From the Editors
The New York Times says Jadaliyya "Brings New Life to Arab Studies." Read about it by clicking here.
On his seventy-third day of hunger strike, Thaer Halahleh was vomiting blood and bleeding from his lips and gums, while his body weighs in at 121 pounds—a fraction of its pre-hunger strike size. The thirty-three-year-old Palestinian follows the still-palpable footsteps of Adnan Khader and Hana Shalabi, whose hunger strikes resulted in release. He also stands alongside Bilal Diab, who is also entering his seventy-third day of visceral protest. Together, they inspired nearly 2,500 Palestinian political prisoners to go on hunger strike in protest of Israel's policy of indefinite detention without charge or trial.
Administrative detention has constituted a core of Israel's 1,500 occupation laws that apply to Palestinians only, and which are not subject to any type of civilian or public review. Derived from British Mandate laws, administrative detention permits Israeli Forces to arrest Palestinians for up to six months without charge or trial, and without any show of incriminating evidence. Such detention orders can be renewed indefinitely, each time for another six-month term.
Ayed Dudeen is one of the longest-serving administrative detainees in Israeli captivity. First arrested in October 2007, Israeli officials renewed his detention thirty times without charge or trial. After languishing in a prison cell for nearly four years without due process, prison authorities released him in August 2011, only to re-arrest him two weeks later. His wife Amal no longer tells their six children that their father is coming home, because, in her words, “I do not want to give them false hope anymore, I just hope that this nightmare will go away.”
Twenty percent of the Palestinian population of the Occupied Palestinian Territories have at one point been held under administrative detention by Israeli forces. Israel argues these policies are necessary to ensure the security of its Jewish citizens, including those unlawfully resident in settlements surrounding Jerusalem, Area C, and the Jordan Valley—in flagrant contravention of the Fourth Geneva Convention's Article 49(6), which explicitly prohibits the transfer of one's civilian population to the territory it occupies.

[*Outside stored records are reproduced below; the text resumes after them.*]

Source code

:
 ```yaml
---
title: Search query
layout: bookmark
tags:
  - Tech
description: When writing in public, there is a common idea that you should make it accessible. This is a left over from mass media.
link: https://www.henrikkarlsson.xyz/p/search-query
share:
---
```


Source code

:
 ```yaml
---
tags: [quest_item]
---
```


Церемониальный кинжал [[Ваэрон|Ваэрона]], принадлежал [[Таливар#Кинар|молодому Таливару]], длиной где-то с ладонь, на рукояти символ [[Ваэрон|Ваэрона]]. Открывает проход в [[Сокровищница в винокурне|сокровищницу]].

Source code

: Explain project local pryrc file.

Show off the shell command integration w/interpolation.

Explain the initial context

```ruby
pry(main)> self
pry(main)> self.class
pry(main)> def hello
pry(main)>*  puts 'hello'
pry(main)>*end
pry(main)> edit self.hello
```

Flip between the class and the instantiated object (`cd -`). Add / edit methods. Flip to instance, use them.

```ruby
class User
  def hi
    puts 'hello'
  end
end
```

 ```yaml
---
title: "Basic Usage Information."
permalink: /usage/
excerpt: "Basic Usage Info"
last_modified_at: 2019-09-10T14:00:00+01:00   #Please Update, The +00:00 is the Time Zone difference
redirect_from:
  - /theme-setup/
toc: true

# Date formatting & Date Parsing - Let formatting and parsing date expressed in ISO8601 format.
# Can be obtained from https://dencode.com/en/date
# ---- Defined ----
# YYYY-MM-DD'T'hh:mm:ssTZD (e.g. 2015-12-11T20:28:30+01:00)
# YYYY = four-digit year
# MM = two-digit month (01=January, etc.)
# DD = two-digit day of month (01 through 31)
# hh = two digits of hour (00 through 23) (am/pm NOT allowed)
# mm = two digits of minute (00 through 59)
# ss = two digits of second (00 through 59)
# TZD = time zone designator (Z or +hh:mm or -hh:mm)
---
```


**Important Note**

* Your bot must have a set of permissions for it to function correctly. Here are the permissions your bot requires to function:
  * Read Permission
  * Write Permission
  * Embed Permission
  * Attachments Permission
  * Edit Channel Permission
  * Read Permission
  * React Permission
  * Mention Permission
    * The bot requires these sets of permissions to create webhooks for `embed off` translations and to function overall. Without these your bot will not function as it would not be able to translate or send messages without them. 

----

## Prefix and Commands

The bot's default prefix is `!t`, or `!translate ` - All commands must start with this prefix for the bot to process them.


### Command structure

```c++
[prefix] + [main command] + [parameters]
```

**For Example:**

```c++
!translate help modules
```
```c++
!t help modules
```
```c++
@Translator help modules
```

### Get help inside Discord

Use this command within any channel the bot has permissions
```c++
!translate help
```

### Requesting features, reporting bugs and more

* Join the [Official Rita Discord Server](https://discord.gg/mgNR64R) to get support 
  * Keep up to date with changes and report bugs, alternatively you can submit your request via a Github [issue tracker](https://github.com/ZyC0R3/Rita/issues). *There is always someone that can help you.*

The mass hunger strike threatens to demolish the formidable narratives of national security long propagated by Israeli authorities. In its most recent session, the United Nation’s Committee for the Elimination of Racial Discrimination concluded that Israel's policy of administrative detention is not justifiable as a security imperative, but instead represents the existence of two laws for two peoples in a single land. The Committee went on to state that such policies amount to arbitrary detention and contravene Article 3 of the Convention on the Elimination of All Forms of Racial Discrimination, which prohibits "racial segregation and apartheid." Nevertheless, this apartheid policy has so far escaped the global condemnation it deserves. In general, Palestinian grievances are consistently evaded with the help of media bias that accords faint coverage to signs of resistance, including even this extraordinary non-violent movement mounted by Palestinian victims of institutionalized state abuse.
Although there has not been a principled or total abandonment of armed struggle by Palestinians living under occupation, there has been a notable and dramatic shift in emphasis to the tactics of nonviolence. For years liberal commentators in the West have been urging the Palestinians to make such a shift, partly for pragmatic reasons. Even President Obama echoed this suggestion in his 2009 Cairo address when he said,
Palestinians must abandon violence….For centuries, black people in America suffered the lash of the whip as slaves and the humiliation of segregation. But it was not violence that won full and equal rights. It was a peaceful and determined insistence upon the ideals at the center of America's founding.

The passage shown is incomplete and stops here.